→ WORK TASK
Please transcribe the data below in full, word for word, without the images.

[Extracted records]
☆ ☆ ☆

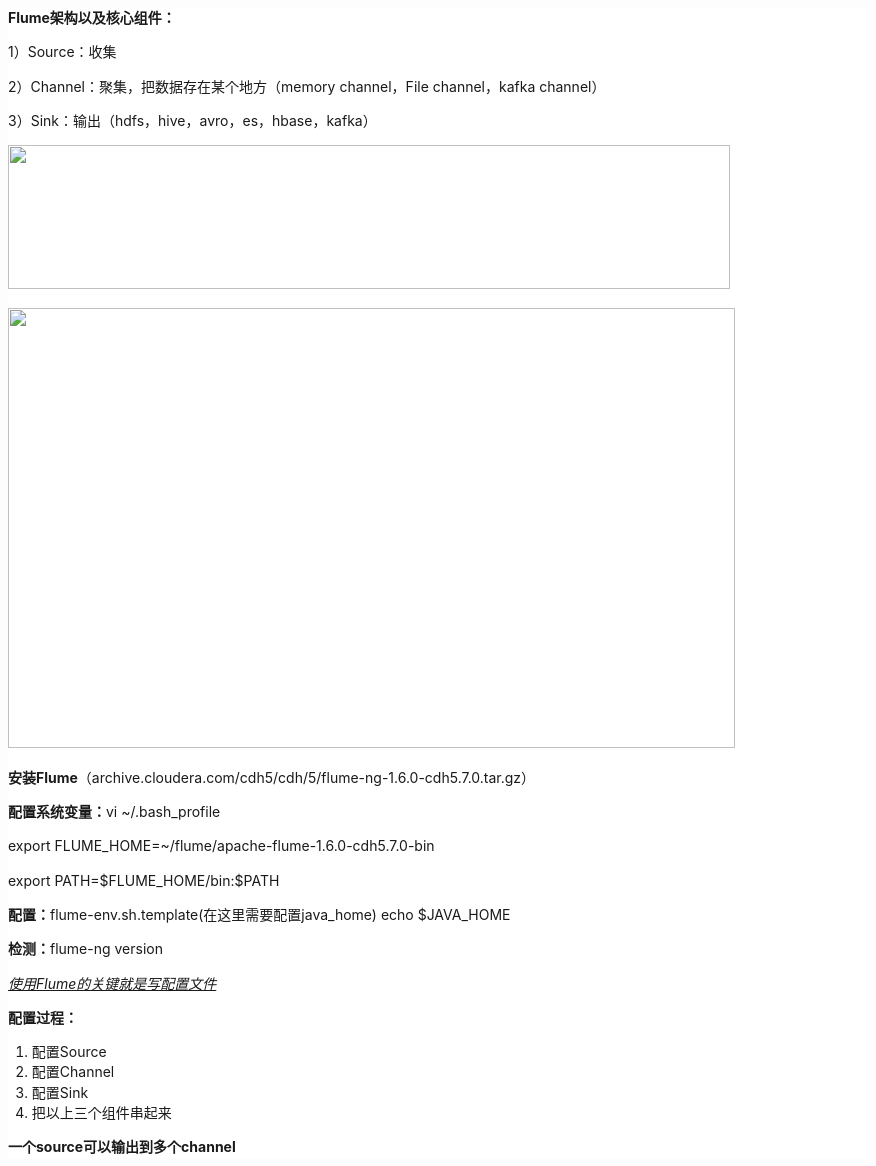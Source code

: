 <p style="margin-left:0cm;"><a name="9324-1537194015062"></a><strong>Flume架构以及核心组件：</strong></p>

<p style="margin-left:0cm;"><a name="2347-1537194024987"></a>1）Source：收集</p>

<p style="margin-left:0cm;"><a name="2927-1537194028236"></a>2）Channel：聚集，把数据存在某个地方（memory channel，File channel，kafka channel）</p>

<p style="margin-left:0cm;"><a name="2140-1537194033202"></a>3）Sink：输出（hdfs，hive，avro，es，hbase，kafka）</p>

<p style="margin-left:0cm;"><a name="3290-1537194344483"></a></p>

<p style="margin-left:0cm;"><a name="9072-1537194344658"></a></p>

<p style="margin-left:0cm;"><a name="4970-1537194345160"></a><img alt="" class="has" height="144" src="https://img-blog.csdn.net/20181013235832470?watermark/2/text/aHR0cHM6Ly9ibG9nLmNzZG4ubmV0L3ZpY3Rvcnp6eno=/font/5a6L5L2T/fontsize/400/fill/I0JBQkFCMA==/dissolve/70" width="722"></p>

<p style="margin-left:0cm;"><a name="3996-1537194345160"></a></p>

<p style="margin-left:0cm;"><a name="1420-1537194346178"></a></p>

<p style="margin-left:0cm;"><a name="2029-1537194358281"></a><img alt="" class="has" height="440" src="https://img-blog.csdn.net/20181013235832336?watermark/2/text/aHR0cHM6Ly9ibG9nLmNzZG4ubmV0L3ZpY3Rvcnp6eno=/font/5a6L5L2T/fontsize/400/fill/I0JBQkFCMA==/dissolve/70" width="727"></p>

<p style="margin-left:0cm;"><a name="8527-1537194358281"></a></p>

<p style="margin-left:0cm;"><a name="3594-1537195279946"></a><strong>安装Flume</strong>（archive.cloudera.com/cdh5/cdh/5/flume-ng-1.6.0-cdh5.7.0.tar.gz）</p>

<p style="margin-left:0cm;"><a name="8215-1537195413004"></a></p>

<p style="margin-left:0cm;"><a name="2452-1537195413178"></a><strong>配置系统变量：</strong>vi ~/.bash_profile</p>

<p style="margin-left:0cm;"><a name="9640-1539427798575"></a>export FLUME_HOME=~/flume/apache-flume-1.6.0-cdh5.7.0-bin</p>

<p style="margin-left:0cm;"><a name="6293-1539427892472"></a>export PATH=$FLUME_HOME/bin:$PATH</p>

<p style="margin-left:0cm;"><a name="2035-1537195512641"></a></p>

<p style="margin-left:0cm;"><a name="1573-1537195512777"></a><strong>配置：</strong>flume-env.sh.template(在这里需要配置java_home) echo $JAVA_HOME</p>

<p style="margin-left:0cm;"><a name="2499-1537195693137"></a><strong>检测：</strong>flume-ng version</p>

<p style="margin-left:0cm;"><a name="4414-1537364112418"></a></p>

<p style="margin-left:0cm;"><a name="4835-1537364112450"></a><em><u>使用Flume的关键就是写配置文件</u></em></p>

<p style="margin-left:0cm;"><a name="1123-1537364154735"></a></p>

<p style="margin-left:0cm;"><a name="7428-1539428098568"></a><strong>配置过程：</strong></p>

<ol><li><a name="5723-1537364155124"></a>配置Source</li>
	<li><a name="9375-1537364164271"></a>配置Channel</li>
	<li><a name="8525-1537364173254"></a>配置Sink</li>
	<li><a name="1748-1537364182808"></a>把以上三个组件串起来</li>
</ol><p style="margin-left:0cm;"><a name="3149-1537364824571"></a></p>

<p style="margin-left:0cm;"><a name="4837-1537364824810"></a><strong>一个source可以输出到多个channel</strong></p>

☆ ☆ ☆

→ YOUR SOLUTION
Source code

: <p style="margin-left:0cm;"><a name="9324-1537194015062"></a><strong>Flume架构以及核心组件：</strong></p>

<p style="margin-left:0cm;"><a name="2347-1537194024987"></a>1）Source：收集</p>

<p style="margin-left:0cm;"><a name="2927-1537194028236"></a>2）Channel：聚集，把数据存在某个地方（memory channel，File channel，kafka channel）</p>

<p style="margin-left:0cm;"><a name="2140-1537194033202"></a>3）Sink：输出（hdfs，hive，avro，es，hbase，kafka）</p>

<p style="margin-left:0cm;"><a name="3290-1537194344483"></a></p>

<p style="margin-left:0cm;"><a name="9072-1537194344658"></a></p>

<p style="margin-left:0cm;"><a name="4970-1537194345160"></a><img alt="" class="has" height="144" src="https://img-blog.csdn.net/20181013235832470?watermark/2/text/aHR0cHM6Ly9ibG9nLmNzZG4ubmV0L3ZpY3Rvcnp6eno=/font/5a6L5L2T/fontsize/400/fill/I0JBQkFCMA==/dissolve/70" width="722"></p>

<p style="margin-left:0cm;"><a name="3996-1537194345160"></a></p>

<p style="margin-left:0cm;"><a name="1420-1537194346178"></a></p>

<p style="margin-left:0cm;"><a name="2029-1537194358281"></a><img alt="" class="has" height="440" src="https://img-blog.csdn.net/20181013235832336?watermark/2/text/aHR0cHM6Ly9ibG9nLmNzZG4ubmV0L3ZpY3Rvcnp6eno=/font/5a6L5L2T/fontsize/400/fill/I0JBQkFCMA==/dissolve/70" width="727"></p>

<p style="margin-left:0cm;"><a name="8527-1537194358281"></a></p>

<p style="margin-left:0cm;"><a name="3594-1537195279946"></a><strong>安装Flume</strong>（archive.cloudera.com/cdh5/cdh/5/flume-ng-1.6.0-cdh5.7.0.tar.gz）</p>

<p style="margin-left:0cm;"><a name="8215-1537195413004"></a></p>

<p style="margin-left:0cm;"><a name="2452-1537195413178"></a><strong>配置系统变量：</strong>vi ~/.bash_profile</p>

<p style="margin-left:0cm;"><a name="9640-1539427798575"></a>export FLUME_HOME=~/flume/apache-flume-1.6.0-cdh5.7.0-bin</p>

<p style="margin-left:0cm;"><a name="6293-1539427892472"></a>export PATH=$FLUME_HOME/bin:$PATH</p>

<p style="margin-left:0cm;"><a name="2035-1537195512641"></a></p>

<p style="margin-left:0cm;"><a name="1573-1537195512777"></a><strong>配置：</strong>flume-env.sh.template(在这里需要配置java_home) echo $JAVA_HOME</p>

<p style="margin-left:0cm;"><a name="2499-1537195693137"></a><strong>检测：</strong>flume-ng version</p>

<p style="margin-left:0cm;"><a name="4414-1537364112418"></a></p>

<p style="margin-left:0cm;"><a name="4835-1537364112450"></a><em><u>使用Flume的关键就是写配置文件</u></em></p>

<p style="margin-left:0cm;"><a name="1123-1537364154735"></a></p>

<p style="margin-left:0cm;"><a name="7428-1539428098568"></a><strong>配置过程：</strong></p>

<ol><li><a name="5723-1537364155124"></a>配置Source</li>
	<li><a name="9375-1537364164271"></a>配置Channel</li>
	<li><a name="8525-1537364173254"></a>配置Sink</li>
	<li><a name="1748-1537364182808"></a>把以上三个组件串起来</li>
</ol><p style="margin-left:0cm;"><a name="3149-1537364824571"></a></p>

<p style="margin-left:0cm;"><a name="4837-1537364824810"></a><strong>一个source可以输出到多个channel</strong></p>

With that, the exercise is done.